*** Begin section ***

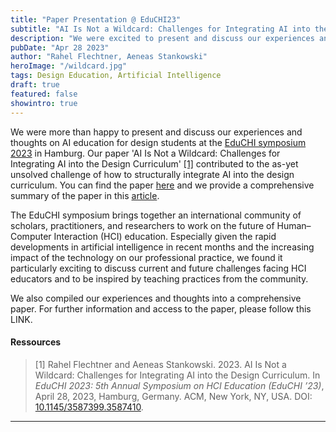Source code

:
 ```yaml
---
title: "Paper Presentation @ EduCHI23"
subtitle: "AI Is Not a Wildcard: Challenges for Integrating AI into the Design Curriculum."
description: "We were excited to present and discuss our experiences and thoughts on AI education for design students at the 2023 EduCHI Symposium on April 28. Our paper, 'AI Is Not a Wildcard: Challenges for Integrating AI into the Design Curriculum,' contributes to the as-yet unresolved challenge of how to structurally integrate AI into the design curriculum."
pubDate: "Apr 28 2023"
author: "Rahel Flechtner, Aeneas Stankowski"
heroImage: "/wildcard.jpg"
tags: Design Education, Artificial Intelligence
draft: true
featured: false
showintro: true
---
```


We were more than happy to present and discuss our experiences and thoughts on AI education for design students at the [EduCHI symposium 2023](https://educhi2023.hcilivingcurriculum.org/) in Hamburg. Our paper 'AI Is Not a Wildcard: Challenges for Integrating AI into the Design Curriculum' [\[1\]](#ressources) contributed to the as-yet unsolved challenge of how to structurally integrate AI into the design curriculum. You can find the paper [here](https://dl.acm.org/doi/abs/10.1145/3544549.3573790) and we provide a comprehensive summary of the paper in this [article](https://ai-d-lab.github.io/blog/ai_is_not_a_wildcard/).

The EduCHI symposium brings together an international community of scholars, practitioners, and researchers to work on the future of Human–Computer Interaction (HCI) education. Especially given the rapid developments in artificial intelligence in recent months and the increasing impact of the technology on our professional practice, we found it particularly exciting to discuss current and future challenges facing HCI educators and to be inspired by teaching practices from the community.

We also compiled our experiences and thoughts into a comprehensive paper. For further information and access to the paper, please follow this LINK.



#### Ressources

>  [1] Rahel Flechtner and Aeneas Stankowski. 2023. AI Is Not a Wildcard: Challenges for Integrating AI into the Design Curriculum. In _EduCHI 2023: 5th Annual Symposium on HCI Education (EduCHI ’23)_, April 28, 2023, Hamburg, Germany. ACM, New York, NY, USA. DOI: [10.1145/3587399.3587410](https://doi.org/10.1145/3587399.3587410).

---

*** End section ***

TO DO:
In your answer, repeat all the entries exactly, but leave out the pictures.

YOUR RESPONSE:
Source code

:
 ```yaml
---
title: "Paper Presentation @ EduCHI23"
subtitle: "AI Is Not a Wildcard: Challenges for Integrating AI into the Design Curriculum."
description: "We were excited to present and discuss our experiences and thoughts on AI education for design students at the 2023 EduCHI Symposium on April 28. Our paper, 'AI Is Not a Wildcard: Challenges for Integrating AI into the Design Curriculum,' contributes to the as-yet unresolved challenge of how to structurally integrate AI into the design curriculum."
pubDate: "Apr 28 2023"
author: "Rahel Flechtner, Aeneas Stankowski"
heroImage: "/wildcard.jpg"
tags: Design Education, Artificial Intelligence
draft: true
featured: false
showintro: true
---
```


We were more than happy to present and discuss our experiences and thoughts on AI education for design students at the [EduCHI symposium 2023](https://educhi2023.hcilivingcurriculum.org/) in Hamburg. Our paper 'AI Is Not a Wildcard: Challenges for Integrating AI into the Design Curriculum' [\[1\]](#ressources) contributed to the as-yet unsolved challenge of how to structurally integrate AI into the design curriculum. You can find the paper [here](https://dl.acm.org/doi/abs/10.1145/3544549.3573790) and we provide a comprehensive summary of the paper in this [article](https://ai-d-lab.github.io/blog/ai_is_not_a_wildcard/).

The EduCHI symposium brings together an international community of scholars, practitioners, and researchers to work on the future of Human–Computer Interaction (HCI) education. Especially given the rapid developments in artificial intelligence in recent months and the increasing impact of the technology on our professional practice, we found it particularly exciting to discuss current and future challenges facing HCI educators and to be inspired by teaching practices from the community.

We also compiled our experiences and thoughts into a comprehensive paper. For further information and access to the paper, please follow this LINK.



#### Ressources

>  [1] Rahel Flechtner and Aeneas Stankowski. 2023. AI Is Not a Wildcard: Challenges for Integrating AI into the Design Curriculum. In _EduCHI 2023: 5th Annual Symposium on HCI Education (EduCHI ’23)_, April 28, 2023, Hamburg, Germany. ACM, New York, NY, USA. DOI: [10.1145/3587399.3587410](https://doi.org/10.1145/3587399.3587410).

---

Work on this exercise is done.